TASK GOAL. Every line holding the string "user" is to be copied from the entries below.

PROVIDED INFORMATION.
--------------------------------

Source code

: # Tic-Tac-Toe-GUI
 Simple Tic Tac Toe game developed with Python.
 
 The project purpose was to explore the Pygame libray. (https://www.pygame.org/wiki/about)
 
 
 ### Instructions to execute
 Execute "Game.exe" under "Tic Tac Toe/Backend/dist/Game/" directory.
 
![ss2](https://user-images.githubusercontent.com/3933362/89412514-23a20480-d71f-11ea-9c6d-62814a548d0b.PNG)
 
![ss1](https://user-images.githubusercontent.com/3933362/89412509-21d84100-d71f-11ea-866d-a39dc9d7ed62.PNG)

--------------------------------

OUTPUT OF THE TASK.
![ss2](https://user-images.githubusercontent.com/3933362/89412514-23a20480-d71f-11ea-9c6d-62814a548d0b.PNG)
![ss1](https://user-images.githubusercontent.com/3933362/89412509-21d84100-d71f-11ea-866d-a39dc9d7ed62.PNG)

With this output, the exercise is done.